## Problem
Show all lines below holding the string "Schedule".

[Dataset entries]
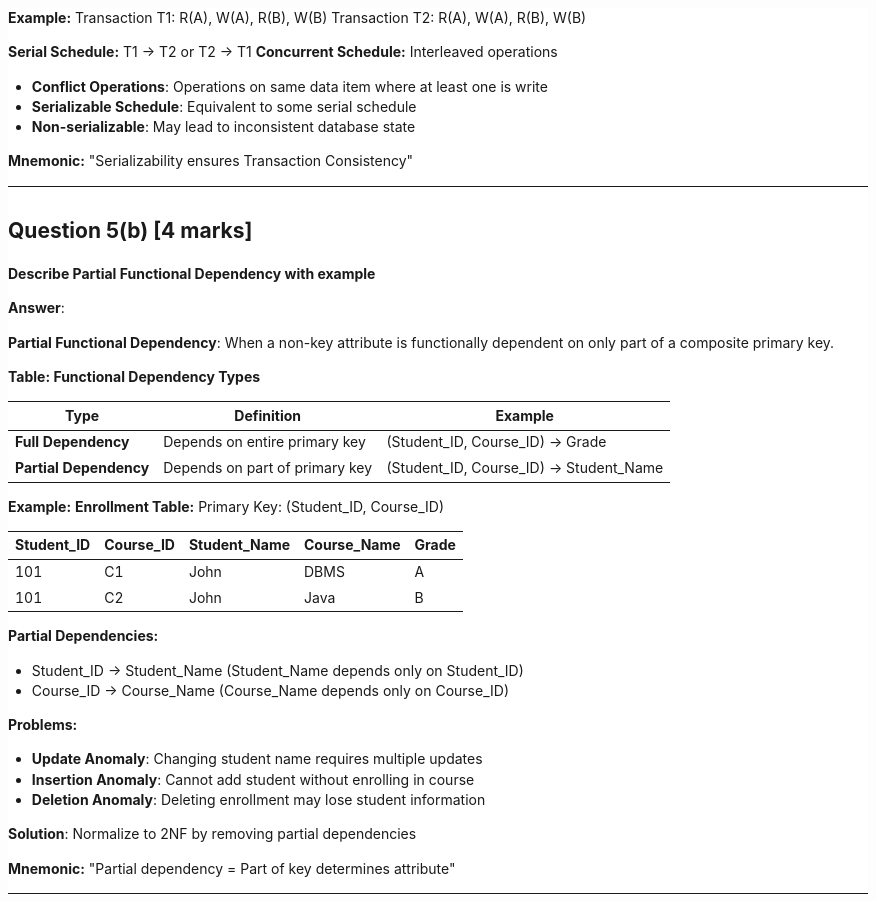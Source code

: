 **Example:**
Transaction T1: R(A), W(A), R(B), W(B)
Transaction T2: R(A), W(A), R(B), W(B)

**Serial Schedule:** T1 → T2 or T2 → T1
**Concurrent Schedule:** Interleaved operations

- **Conflict Operations**: Operations on same data item where at least one is write
- **Serializable Schedule**: Equivalent to some serial schedule
- **Non-serializable**: May lead to inconsistent database state

**Mnemonic:** "Serializability ensures Transaction Consistency"

---

## Question 5(b) [4 marks]

**Describe Partial Functional Dependency with example**

**Answer**:

**Partial Functional Dependency**: When a non-key attribute is functionally dependent on only part of a composite primary key.

**Table: Functional Dependency Types**

| Type | Definition | Example |
|------|------------|---------|
| **Full Dependency** | Depends on entire primary key | (Student_ID, Course_ID) → Grade |
| **Partial Dependency** | Depends on part of primary key | (Student_ID, Course_ID) → Student_Name |

**Example:**
**Enrollment Table:**
Primary Key: (Student_ID, Course_ID)

| Student_ID | Course_ID | Student_Name | Course_Name | Grade |
|------------|-----------|--------------|-------------|-------|
| 101 | C1 | John | DBMS | A |
| 101 | C2 | John | Java | B |

**Partial Dependencies:**

- Student_ID → Student_Name (Student_Name depends only on Student_ID)
- Course_ID → Course_Name (Course_Name depends only on Course_ID)

**Problems:**

- **Update Anomaly**: Changing student name requires multiple updates
- **Insertion Anomaly**: Cannot add student without enrolling in course
- **Deletion Anomaly**: Deleting enrollment may lose student information

**Solution**: Normalize to 2NF by removing partial dependencies

**Mnemonic:** "Partial dependency = Part of key determines attribute"

---
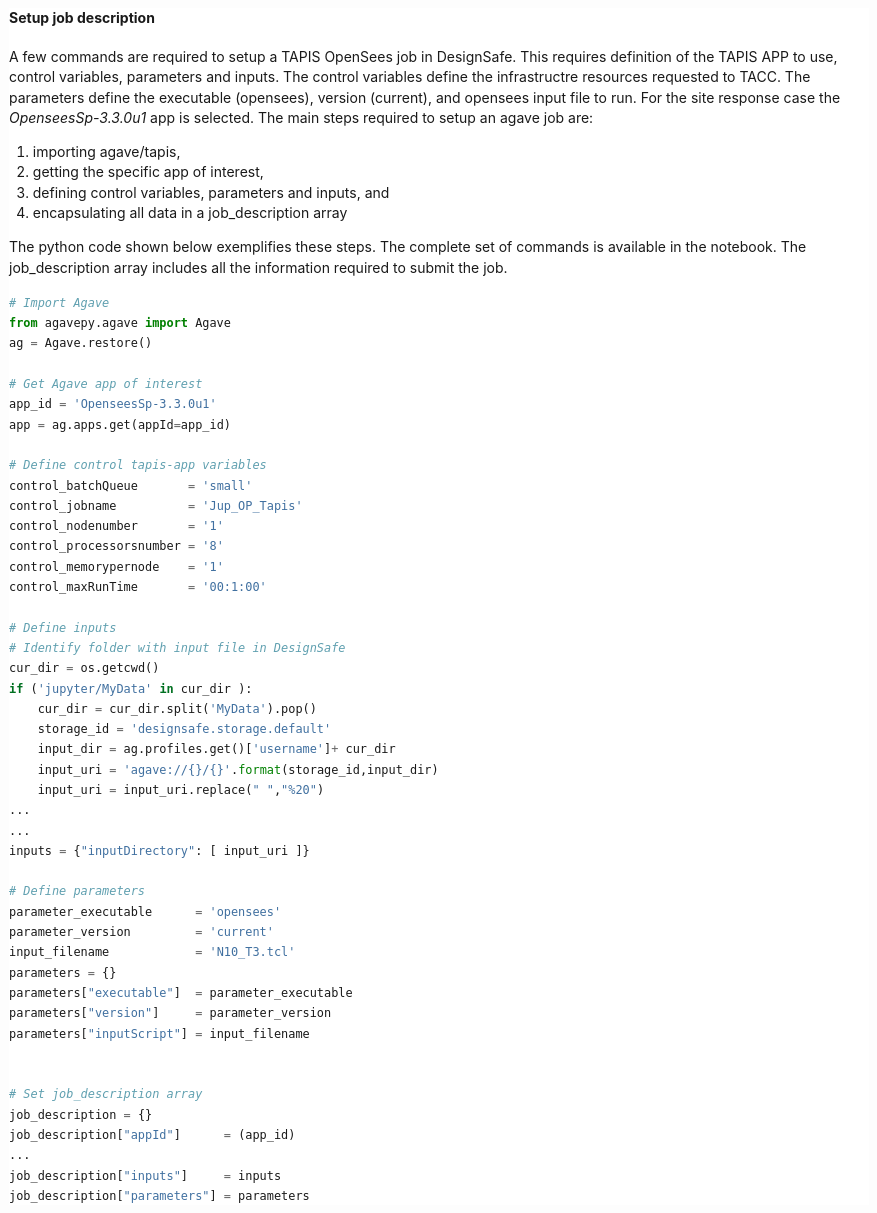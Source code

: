 #### Setup job description

A few commands are required to setup a TAPIS OpenSees job in DesignSafe. This requires definition of the TAPIS APP to use, control variables, parameters and inputs. The control variables define the infrastructre resources requested to TACC. The parameters define the executable (opensees), version (current), and opensees input file to run. For the site response case the *OpenseesSp-3.3.0u1* app is selected. The main steps required to setup an agave job are:


1. importing agave/tapis, 
2. getting the specific app of interest,
3. defining control variables, parameters and inputs, and
4. encapsulating all data in a job_description array

The python code shown below exemplifies these steps. The complete set of commands is available in the notebook. The job_description array includes all the information required to submit the job.

```python
# Import Agave
from agavepy.agave import Agave
ag = Agave.restore()

# Get Agave app of interest
app_id = 'OpenseesSp-3.3.0u1'
app = ag.apps.get(appId=app_id)

# Define control tapis-app variables
control_batchQueue       = 'small'
control_jobname          = 'Jup_OP_Tapis'
control_nodenumber       = '1'
control_processorsnumber = '8'
control_memorypernode    = '1'
control_maxRunTime       = '00:1:00'

# Define inputs
# Identify folder with input file in DesignSafe
cur_dir = os.getcwd()
if ('jupyter/MyData' in cur_dir ):
    cur_dir = cur_dir.split('MyData').pop() 
    storage_id = 'designsafe.storage.default'
    input_dir = ag.profiles.get()['username']+ cur_dir
    input_uri = 'agave://{}/{}'.format(storage_id,input_dir)
    input_uri = input_uri.replace(" ","%20")
...
...
inputs = {"inputDirectory": [ input_uri ]}

# Define parameters
parameter_executable      = 'opensees'
parameter_version         = 'current'
input_filename            = 'N10_T3.tcl'
parameters = {}
parameters["executable"]  = parameter_executable
parameters["version"]     = parameter_version
parameters["inputScript"] = input_filename


# Set job_description array
job_description = {}
job_description["appId"]      = (app_id)
...
job_description["inputs"]     = inputs
job_description["parameters"] = parameters
```
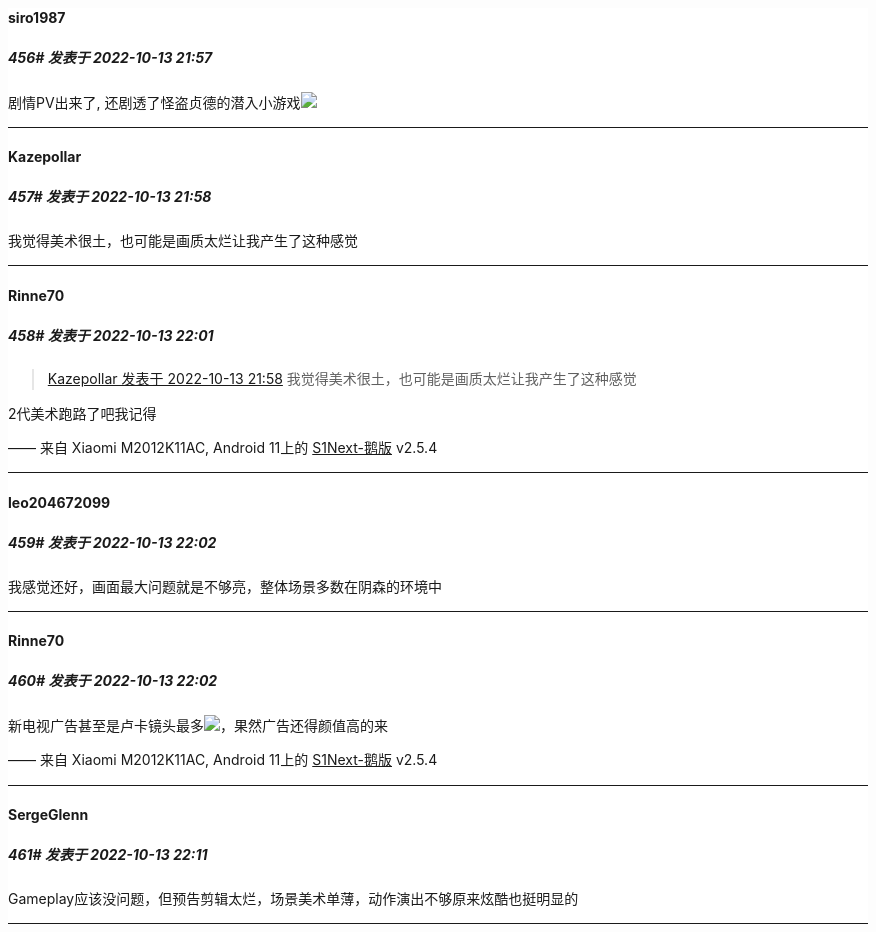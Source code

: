 ####  siro1987  
##### 456#       发表于 2022-10-13 21:57

剧情PV出来了, 还剧透了怪盗贞德的潜入小游戏<img src="https://static.saraba1st.com/image/smiley/face2017/067.png" referrerpolicy="no-referrer">

*****

####  Kazepollar  
##### 457#       发表于 2022-10-13 21:58

我觉得美术很土，也可能是画质太烂让我产生了这种感觉



*****

####  Rinne70  
##### 458#       发表于 2022-10-13 22:01

<blockquote><a href="httphttps://bbs.saraba1st.com/2b/forum.php?mod=redirect&amp;goto=findpost&amp;pid=57896408&amp;ptid=2028199" target="_blank">Kazepollar 发表于 2022-10-13 21:58</a>
我觉得美术很土，也可能是画质太烂让我产生了这种感觉</blockquote>
2代美术跑路了吧我记得

—— 来自 Xiaomi M2012K11AC, Android 11上的 [S1Next-鹅版](https://github.com/ykrank/S1-Next/releases) v2.5.4

*****

####  leo204672099  
##### 459#       发表于 2022-10-13 22:02

我感觉还好，画面最大问题就是不够亮，整体场景多数在阴森的环境中

*****

####  Rinne70  
##### 460#       发表于 2022-10-13 22:02

新电视广告甚至是卢卡镜头最多<img src="https://static.saraba1st.com/image/smiley/face2017/067.png" referrerpolicy="no-referrer">，果然广告还得颜值高的来

—— 来自 Xiaomi M2012K11AC, Android 11上的 [S1Next-鹅版](https://github.com/ykrank/S1-Next/releases) v2.5.4



*****

####  SergeGlenn  
##### 461#       发表于 2022-10-13 22:11

Gameplay应该没问题，但预告剪辑太烂，场景美术单薄，动作演出不够原来炫酷也挺明显的

*****
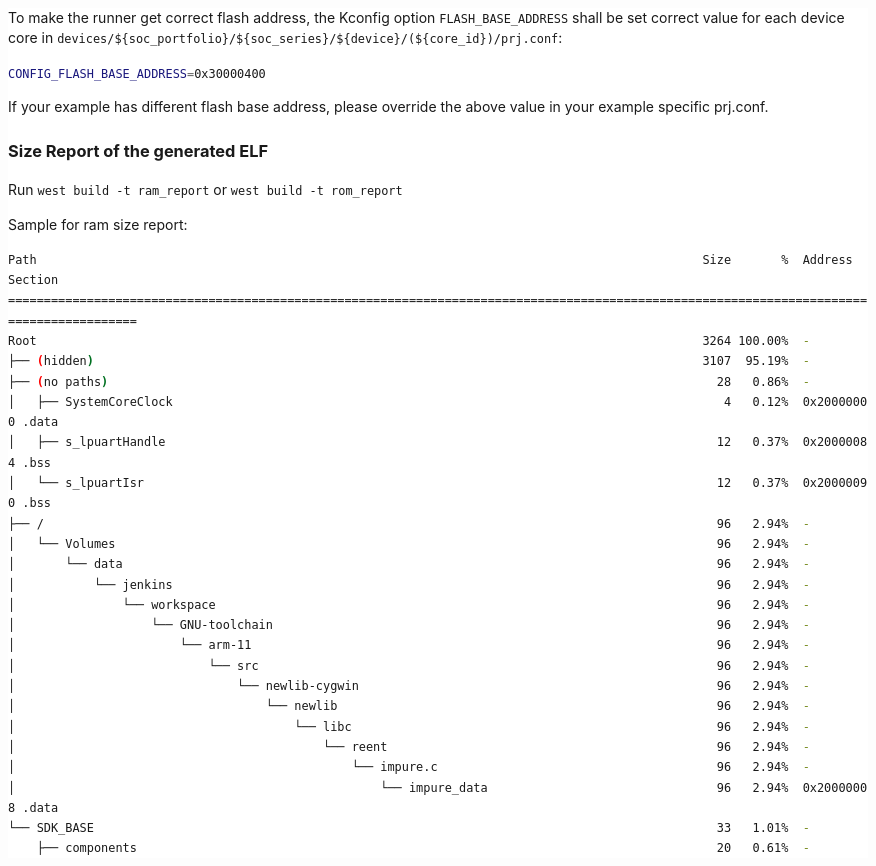 To make the runner get correct flash address, the Kconfig option `FLASH_BASE_ADDRESS` shall be set correct value for each device core in `devices/${soc_portfolio}/${soc_series}/${device}/(${core_id})/prj.conf`:

```bash
CONFIG_FLASH_BASE_ADDRESS=0x30000400
```

If your example has different flash base address, please override the above value in your example specific prj.conf.

### Size Report of the generated ELF

Run `west build -t ram_report` or `west build -t rom_report`

Sample for ram size report:

```bash
Path                                                                                             Size       %  Address    Section    
==========================================================================================================================================
Root                                                                                             3264 100.00%  - 
├── (hidden)                                                                                     3107  95.19%  - 
├── (no paths)                                                                                     28   0.86%  - 
│   ├── SystemCoreClock                                                                             4   0.12%  0x20000000 .data
│   ├── s_lpuartHandle                                                                             12   0.37%  0x20000084 .bss
│   └── s_lpuartIsr                                                                                12   0.37%  0x20000090 .bss
├── /                                                                                              96   2.94%  - 
│   └── Volumes                                                                                    96   2.94%  - 
│       └── data                                                                                   96   2.94%  - 
│           └── jenkins                                                                            96   2.94%  - 
│               └── workspace                                                                      96   2.94%  - 
│                   └── GNU-toolchain                                                              96   2.94%  - 
│                       └── arm-11                                                                 96   2.94%  - 
│                           └── src                                                                96   2.94%  - 
│                               └── newlib-cygwin                                                  96   2.94%  - 
│                                   └── newlib                                                     96   2.94%  - 
│                                       └── libc                                                   96   2.94%  - 
│                                           └── reent                                              96   2.94%  - 
│                                               └── impure.c                                       96   2.94%  - 
│                                                   └── impure_data                                96   2.94%  0x20000008 .data
└── SDK_BASE                                                                                       33   1.01%  - 
    ├── components                                                                                 20   0.61%  - 
```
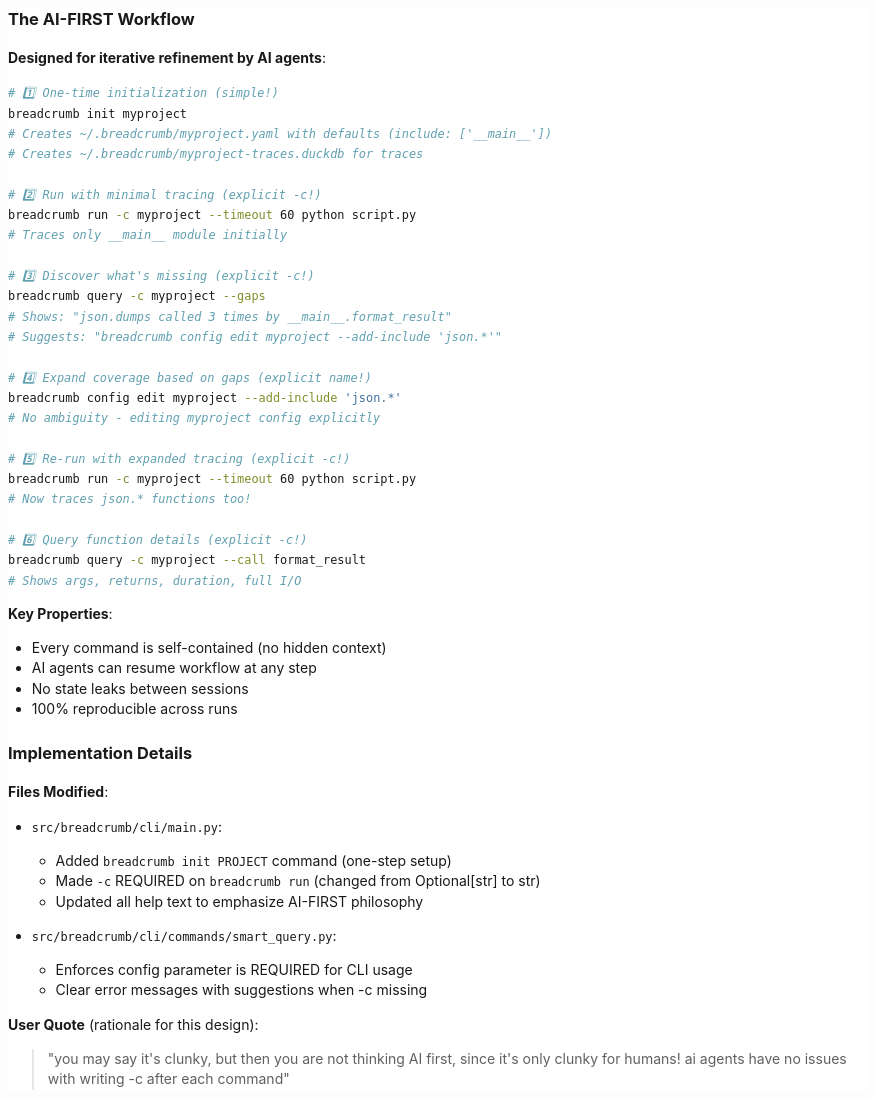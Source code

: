 ### The AI-FIRST Workflow

**Designed for iterative refinement by AI agents**:

```bash
# 1️⃣ One-time initialization (simple!)
breadcrumb init myproject
# Creates ~/.breadcrumb/myproject.yaml with defaults (include: ['__main__'])
# Creates ~/.breadcrumb/myproject-traces.duckdb for traces

# 2️⃣ Run with minimal tracing (explicit -c!)
breadcrumb run -c myproject --timeout 60 python script.py
# Traces only __main__ module initially

# 3️⃣ Discover what's missing (explicit -c!)
breadcrumb query -c myproject --gaps
# Shows: "json.dumps called 3 times by __main__.format_result"
# Suggests: "breadcrumb config edit myproject --add-include 'json.*'"

# 4️⃣ Expand coverage based on gaps (explicit name!)
breadcrumb config edit myproject --add-include 'json.*'
# No ambiguity - editing myproject config explicitly

# 5️⃣ Re-run with expanded tracing (explicit -c!)
breadcrumb run -c myproject --timeout 60 python script.py
# Now traces json.* functions too!

# 6️⃣ Query function details (explicit -c!)
breadcrumb query -c myproject --call format_result
# Shows args, returns, duration, full I/O
```

**Key Properties**:
- Every command is self-contained (no hidden context)
- AI agents can resume workflow at any step
- No state leaks between sessions
- 100% reproducible across runs

### Implementation Details

**Files Modified**:
- `src/breadcrumb/cli/main.py`:
  - Added `breadcrumb init PROJECT` command (one-step setup)
  - Made `-c` REQUIRED on `breadcrumb run` (changed from Optional[str] to str)
  - Updated all help text to emphasize AI-FIRST philosophy

- `src/breadcrumb/cli/commands/smart_query.py`:
  - Enforces config parameter is REQUIRED for CLI usage
  - Clear error messages with suggestions when -c missing

**User Quote** (rationale for this design):
> "you may say it's clunky, but then you are not thinking AI first, since it's only clunky for humans! ai agents have no issues with writing -c after each command"
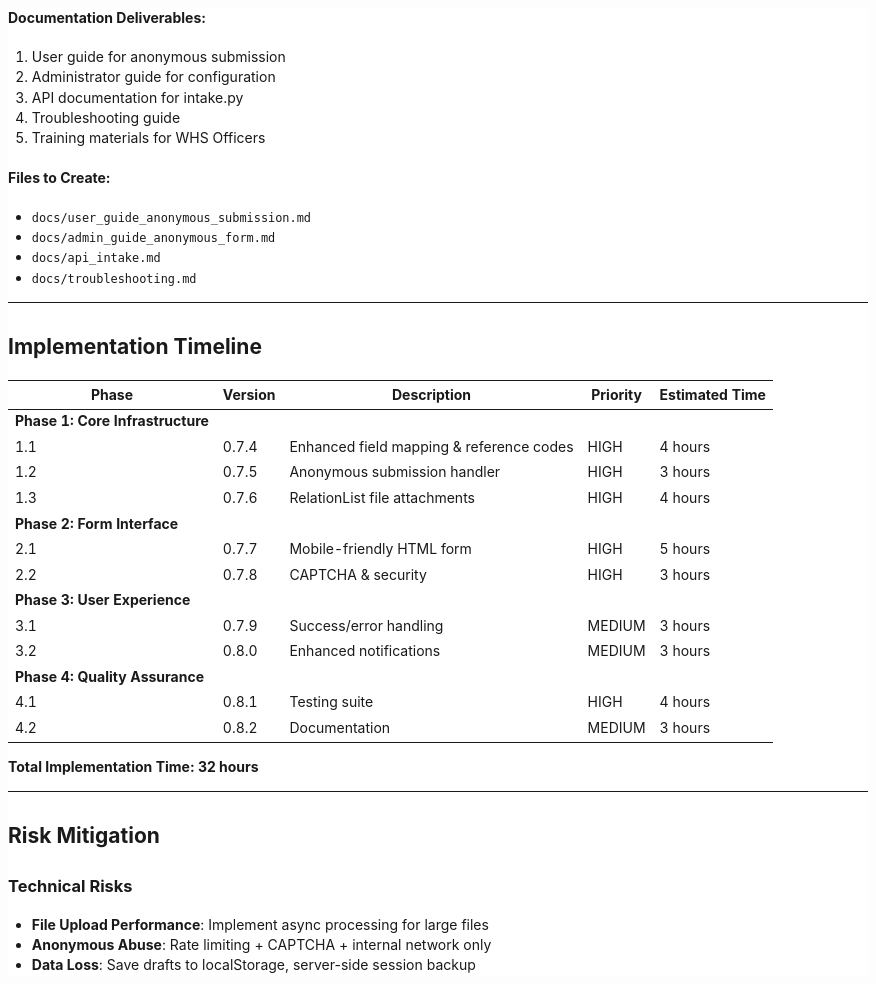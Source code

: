 #### Documentation Deliverables:
1. User guide for anonymous submission
2. Administrator guide for configuration
3. API documentation for intake.py
4. Troubleshooting guide
5. Training materials for WHS Officers

#### Files to Create:
- `docs/user_guide_anonymous_submission.md`
- `docs/admin_guide_anonymous_form.md`
- `docs/api_intake.md`
- `docs/troubleshooting.md`

---

## Implementation Timeline

| Phase | Version | Description | Priority | Estimated Time |
|-------|---------|-------------|----------|----------------|
| **Phase 1: Core Infrastructure** |
| 1.1 | 0.7.4 | Enhanced field mapping & reference codes | HIGH | 4 hours |
| 1.2 | 0.7.5 | Anonymous submission handler | HIGH | 3 hours |
| 1.3 | 0.7.6 | RelationList file attachments | HIGH | 4 hours |
| **Phase 2: Form Interface** |
| 2.1 | 0.7.7 | Mobile-friendly HTML form | HIGH | 5 hours |
| 2.2 | 0.7.8 | CAPTCHA & security | HIGH | 3 hours |
| **Phase 3: User Experience** |
| 3.1 | 0.7.9 | Success/error handling | MEDIUM | 3 hours |
| 3.2 | 0.8.0 | Enhanced notifications | MEDIUM | 3 hours |
| **Phase 4: Quality Assurance** |
| 4.1 | 0.8.1 | Testing suite | HIGH | 4 hours |
| 4.2 | 0.8.2 | Documentation | MEDIUM | 3 hours |

**Total Implementation Time: 32 hours**

---

## Risk Mitigation

### Technical Risks
- **File Upload Performance**: Implement async processing for large files
- **Anonymous Abuse**: Rate limiting + CAPTCHA + internal network only
- **Data Loss**: Save drafts to localStorage, server-side session backup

## Result
**Serial Schedule:** T1 → T2 or T2 → T1
**Concurrent Schedule:** Interleaved operations
- **Serializable Schedule**: Equivalent to some serial schedule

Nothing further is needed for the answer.